Monday, November 23, 2009

Crossing Paths

After my late Friday night, I slept in a bit and then woke up to a solo day in Santiago. I was free to explore the city and I wanted to start with Cerro (Hill) San Cristóbal, which is located in a city park very near my apartment and has a great overlook of the city (click for a better view):



There is also a Virgin Mary statue at the top of the hill. It's an easy climb to the top, with a wide paved road for cars going all of the way up. I Google mapped it and it was only 5k from my apartment to the top. I was a bit hungry and lazy when I got there, so I took the fernicular back to the bottom. There is a zoo in the park as well, but I didn't think it was worth seeing based on its size.

The base of the hill flows right into Bellavista, so I strolled the streets to see what it was like during the day. There were some cafes serving lunch and street vendors selling cheap trinkets on the sidewalks. I walked by a cafe and two girls caught my eye, gringos of course. I saw that one was reading a guidebook, another clue that they were tourists. I kept walking and went to the corner, and made a decision that would change the course of my trip.

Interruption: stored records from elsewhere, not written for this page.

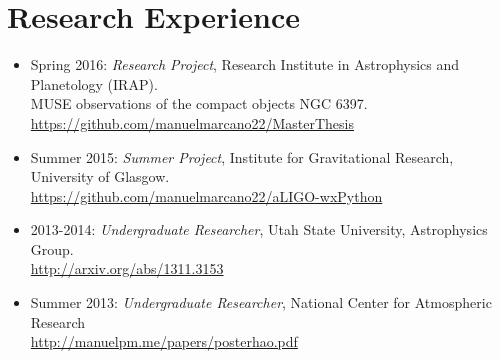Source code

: \documentclass[letterpaper,10pt]{article}
\begin{document}

\section*{Research Experience}




\begin{itemize}[label=$\blacktriangleright$]
        \item Spring 2016: \emph{Research Project}, Research Institute in Astrophysics and Planetology (IRAP).\\
                MUSE observations of the compact objects NGC 6397. \url{https://github.com/manuelmarcano22/MasterThesis} 
                
\end{itemize}
                



\begin{itemize}[label=$\blacktriangleright$]
\item Summer 2015: \emph{Summer Project}, Institute for Gravitational Research, University of Glasgow.\\
\url{https://github.com/manuelmarcano22/aLIGO-wxPython}
\end{itemize}



\begin{itemize}[label=$\blacktriangleright$]
  \item 2013-2014: \emph{Undergraduate Researcher}, Utah State University, Astrophysics Group.  \\
  \url{http://arxiv.org/abs/1311.3153}
  \end{itemize}

\begin{itemize}[label=$\blacktriangleright$]
  \item Summer 2013: \emph{Undergraduate Researcher}, National Center for Atmospheric Research \\
\url{http://manuelpm.me/papers/posterhao.pdf}
  \end{itemize}
\end{document}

Should I go back and talk to these strangers (which by now, you should know that I absolutely hate doing), or do I continue on my way? I decided to go back and talk to them. I asked if they spoke English (in Spanish), and was surprised at their accents. They weren't American, as I had guessed. One was Dutch (Carolien) and the other German (Christine).

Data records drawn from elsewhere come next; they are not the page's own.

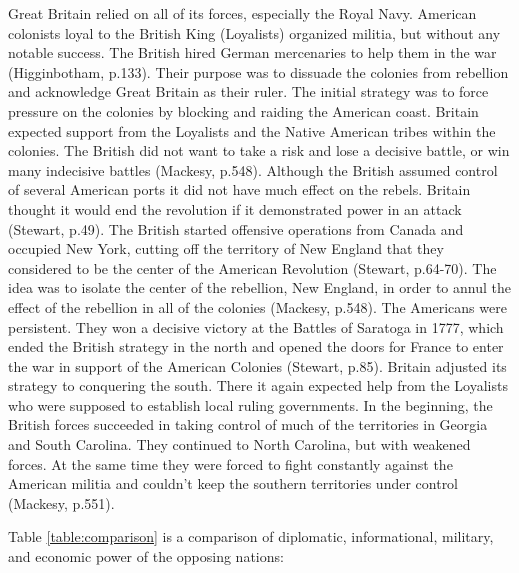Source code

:Great Britain relied on all of its forces, especially the Royal Navy.  American
colonists loyal to the British King (Loyalists) organized militia, but without
any notable success.  The British hired German mercenaries to help them in the
war (Higginbotham, p.133).  Their purpose was to dissuade the colonies from
rebellion and acknowledge Great Britain as their ruler.  The initial strategy
was to force pressure on the colonies by blocking and raiding the American
coast. Britain expected support from the Loyalists and the Native American
tribes within the colonies. The British did not want to take a risk and lose a
decisive battle, or win many indecisive battles (Mackesy, p.548).  Although the
British assumed control of several American ports it did not have much effect on
the rebels.  Britain thought it would end the revolution if it demonstrated
power in an attack (Stewart, p.49).  The British started offensive operations
from Canada and occupied New York, cutting off the territory of New England that
they considered to be the center of the American Revolution (Stewart, p.64-70).
The idea was to isolate the center of the rebellion, New England, in order to
annul the effect of the rebellion in all of the colonies (Mackesy, p.548).  The
Americans were persistent.  They won a decisive victory at the Battles of
Saratoga in 1777, which ended the British strategy in the north and opened the
doors for France to enter the war in support of the American Colonies (Stewart,
p.85).  Britain adjusted its strategy to conquering the south.  There it again
expected help from the Loyalists who were supposed to establish local ruling
governments.  In the beginning, the British forces succeeded in taking control
of much of the territories in Georgia and South Carolina.  They continued to
North Carolina, but with weakened forces.  At the same time they were forced to
fight constantly against the American militia and couldn’t keep the southern
territories under control (Mackesy, p.551).

Table \ref{table:comparison} is a comparison of diplomatic, informational, military,
    and economic power of the opposing nations:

Here's a pic of my European amigos:


They were super-cool and invited me to go to a museum with them - Pablo Neruda's former residence in the city. I had read about him a little in my guidebook, but didn't know that much of his work. I had no real plans for the rest of the day, so I tagged along.

Pablo Neruda was a popular Chilean poet/political activist from the '40s-'70s, and even won the Nobel Prize for Literature. Neruda supposedly founded the neighborhood of Bellavista... there are a lot of artists, lofts and graffiti/murals that can be attributed to him living in the neighborhood and surrounding himself with those kind of people. He was a very eclectic guy, and counted Diego Rivera, Che Guevara and Andy Warhol among his friends. His house had a very weird design to match his tastes, and was filled with art from all over the world. I wouldn't go out of my way to see it if I was recommending things to do in the city, but it was a good way to waste a few hours since I had time. Also, there is only one English tour per day on Saturday, so make sure you get a reservation.

The Euro girls were nice enough to include me in their plans for the next day (and weekend). More to come on that (see my next post).

I finished up the day at Parque Arauco, one of the premier shopping malls in the city. I was surprised to find that it wasn't that different from a U.S. mall, except for the language of course. Prices were exactly the same to my dismay, but I still ended up buying a shirt at Zara. Their department stores (Paris and Ripley's were the major ones) were a bit different though. Imagine a store like Macy's, but then you add an electronics section, sporting goods and home appliances. You can literally find anything there.

For a first 'free' day in the city, it was a good start. I was beat, and had a big hike coming the next day. I didn't even attempt to go out on Saturday night. I decided to rest up for the next day's adventure.